Victoria A Reid, Barbara Yang, Kyle Russo, Melina J Sedano, Ramesh Choudhari, Enrique I Ramos, Shrikanth S Gadad
Abstract
Open AccessTriple-negative breast cancer (TNBC) is the most aggressive breast cancer subtype, characterized by a lack of key hormone receptors in tumor cells. As there are limited treatment options for these patients, it is crucial to understand the underlying mechanisms by which TNBC constantly evolves and evades treatments. In this regard, the pervasive nature of transcription provides a potential reservoir of transcripts, including both coding and noncoding, that TNBC leverages to sustain a proliferative advantage and support tumor growth. TNBC is affected by energy sources such as glucose, which can have a profound impact on gene expression regulation mediated by various molecules, including noncoding RNAs, at the cellular level.

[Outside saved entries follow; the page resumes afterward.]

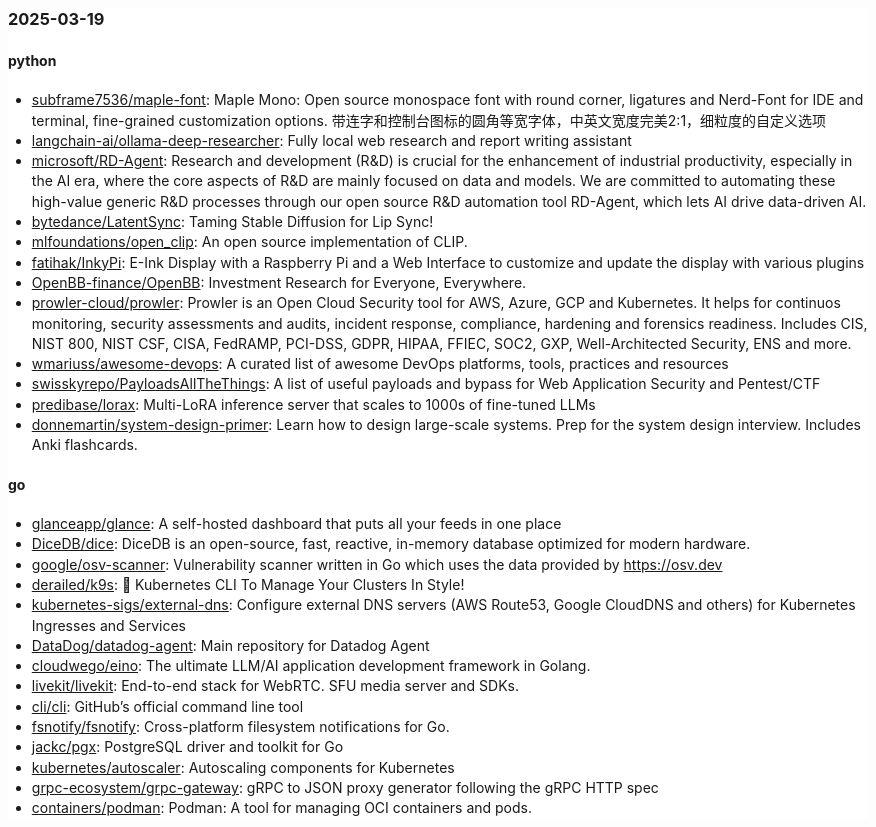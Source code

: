 ### 2025-03-19

#### python
* [subframe7536/maple-font](https://github.com/subframe7536/maple-font): Maple Mono: Open source monospace font with round corner, ligatures and Nerd-Font for IDE and terminal, fine-grained customization options. 带连字和控制台图标的圆角等宽字体，中英文宽度完美2:1，细粒度的自定义选项
* [langchain-ai/ollama-deep-researcher](https://github.com/langchain-ai/ollama-deep-researcher): Fully local web research and report writing assistant
* [microsoft/RD-Agent](https://github.com/microsoft/RD-Agent): Research and development (R&D) is crucial for the enhancement of industrial productivity, especially in the AI era, where the core aspects of R&D are mainly focused on data and models. We are committed to automating these high-value generic R&D processes through our open source R&D automation tool RD-Agent, which lets AI drive data-driven AI.
* [bytedance/LatentSync](https://github.com/bytedance/LatentSync): Taming Stable Diffusion for Lip Sync!
* [mlfoundations/open_clip](https://github.com/mlfoundations/open_clip): An open source implementation of CLIP.
* [fatihak/InkyPi](https://github.com/fatihak/InkyPi): E-Ink Display with a Raspberry Pi and a Web Interface to customize and update the display with various plugins
* [OpenBB-finance/OpenBB](https://github.com/OpenBB-finance/OpenBB): Investment Research for Everyone, Everywhere.
* [prowler-cloud/prowler](https://github.com/prowler-cloud/prowler): Prowler is an Open Cloud Security tool for AWS, Azure, GCP and Kubernetes. It helps for continuos monitoring, security assessments and audits, incident response, compliance, hardening and forensics readiness. Includes CIS, NIST 800, NIST CSF, CISA, FedRAMP, PCI-DSS, GDPR, HIPAA, FFIEC, SOC2, GXP, Well-Architected Security, ENS and more.
* [wmariuss/awesome-devops](https://github.com/wmariuss/awesome-devops): A curated list of awesome DevOps platforms, tools, practices and resources
* [swisskyrepo/PayloadsAllTheThings](https://github.com/swisskyrepo/PayloadsAllTheThings): A list of useful payloads and bypass for Web Application Security and Pentest/CTF
* [predibase/lorax](https://github.com/predibase/lorax): Multi-LoRA inference server that scales to 1000s of fine-tuned LLMs
* [donnemartin/system-design-primer](https://github.com/donnemartin/system-design-primer): Learn how to design large-scale systems. Prep for the system design interview. Includes Anki flashcards.

#### go
* [glanceapp/glance](https://github.com/glanceapp/glance): A self-hosted dashboard that puts all your feeds in one place
* [DiceDB/dice](https://github.com/DiceDB/dice): DiceDB is an open-source, fast, reactive, in-memory database optimized for modern hardware.
* [google/osv-scanner](https://github.com/google/osv-scanner): Vulnerability scanner written in Go which uses the data provided by https://osv.dev
* [derailed/k9s](https://github.com/derailed/k9s): 🐶 Kubernetes CLI To Manage Your Clusters In Style!
* [kubernetes-sigs/external-dns](https://github.com/kubernetes-sigs/external-dns): Configure external DNS servers (AWS Route53, Google CloudDNS and others) for Kubernetes Ingresses and Services
* [DataDog/datadog-agent](https://github.com/DataDog/datadog-agent): Main repository for Datadog Agent
* [cloudwego/eino](https://github.com/cloudwego/eino): The ultimate LLM/AI application development framework in Golang.
* [livekit/livekit](https://github.com/livekit/livekit): End-to-end stack for WebRTC. SFU media server and SDKs.
* [cli/cli](https://github.com/cli/cli): GitHub’s official command line tool
* [fsnotify/fsnotify](https://github.com/fsnotify/fsnotify): Cross-platform filesystem notifications for Go.
* [jackc/pgx](https://github.com/jackc/pgx): PostgreSQL driver and toolkit for Go
* [kubernetes/autoscaler](https://github.com/kubernetes/autoscaler): Autoscaling components for Kubernetes
* [grpc-ecosystem/grpc-gateway](https://github.com/grpc-ecosystem/grpc-gateway): gRPC to JSON proxy generator following the gRPC HTTP spec
* [containers/podman](https://github.com/containers/podman): Podman: A tool for managing OCI containers and pods.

In this study, we demonstrate that glucose modulates the gene expression profile mediated by the microRNA-503 host gene (MIR503HG), which has been previously implicated in TNBC. To comprehensively characterize the impact of glucose on MIR503HG-regulated genes and cellular pathways, we sequenced total RNA, performed gene set enrichment analyses, and determined the relation between gene expression and patient outcomes. Analysis of gene subsets specific to various glucose environments identified clinical outcomes for breast cancer patients across different molecular subtypes. Our findings indicate that MIR503HG has potential as a diagnostic marker and may be useful in the clinical management of TNBC.